Customers drink in the view during a tasting at Larkmead Vineyards in Calistoga, Calif. (Bob McClenahan/Larkmead Vineyards)

Napa Valley is once again debating how to strike a proper balance between its core identity as an agricultural region specializing in wine and its alter ego as a glitzy tourist destination. The Napa County Board of Supervisors and the county’s Planning Commission met March 10 to discuss potential limits on new wineries and the number of visitors each winery can welcome. More debate and controversy are expected in the months ahead.

This issue is not new. James Conaway chronicled the agriculture-vs.-development fight of the 1990s in “The Far Side of Eden,” published in 2002. Similar debates have raged in Virginia, Maryland and Oregon, as localities consider limiting winery events such as weddings, concerts and even wine tastings to reduce the noise and traffic that impinge on rural life. (Vineyards and Amish country are the only places where tourists go to watch farmers at work.)
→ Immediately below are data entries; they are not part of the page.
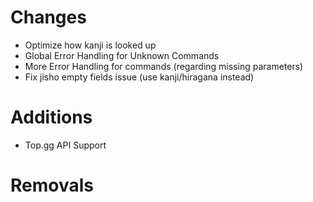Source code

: # Changes
- Optimize how kanji is looked up
- Global Error Handling for Unknown Commands
- More Error Handling for commands (regarding missing parameters)
- Fix jisho empty fields issue (use kanji/hiragana instead)

# Additions
- Top.gg API Support

# Removals
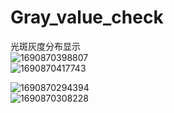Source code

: # Gray_value_check
光斑灰度分布显示<br>
![1690870398807](https://github.com/Kylin-TechCenter/Gray_value_check/assets/109327979/d3db85c6-4752-43fd-a2e2-405e8f72779d)<br>
![1690870417743](https://github.com/Kylin-TechCenter/Gray_value_check/assets/109327979/13d1a962-3031-4836-a88c-0a5659d724f9)<br>


![1690870294394](https://github.com/Kylin-TechCenter/Gray_value_check/assets/109327979/32b32526-8cbb-4416-8585-0ea27ba66037)<br>
![1690870308228](https://github.com/Kylin-TechCenter/Gray_value_check/assets/109327979/959864f3-c8d3-4ec9-b48c-5a7bfc7796e3)<br>
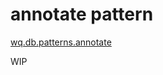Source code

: annotate pattern
================

[wq.db.patterns.annotate]

WIP

[wq.db.patterns.annotate]: https://github.com/wq/wq.db/blob/master/patterns/annotate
But this time, there’s a twist. The current debate in Napa is being driven by smaller wineries seeking to increase the number of visitors they can welcome to their tasting rooms and events. Visitors form a relationship with a winery and often order the wines when they get home. Those direct-to-consumer sales are increasingly important for smaller wineries in a competitive market that may deny them access to store shelves or restaurant wine lists.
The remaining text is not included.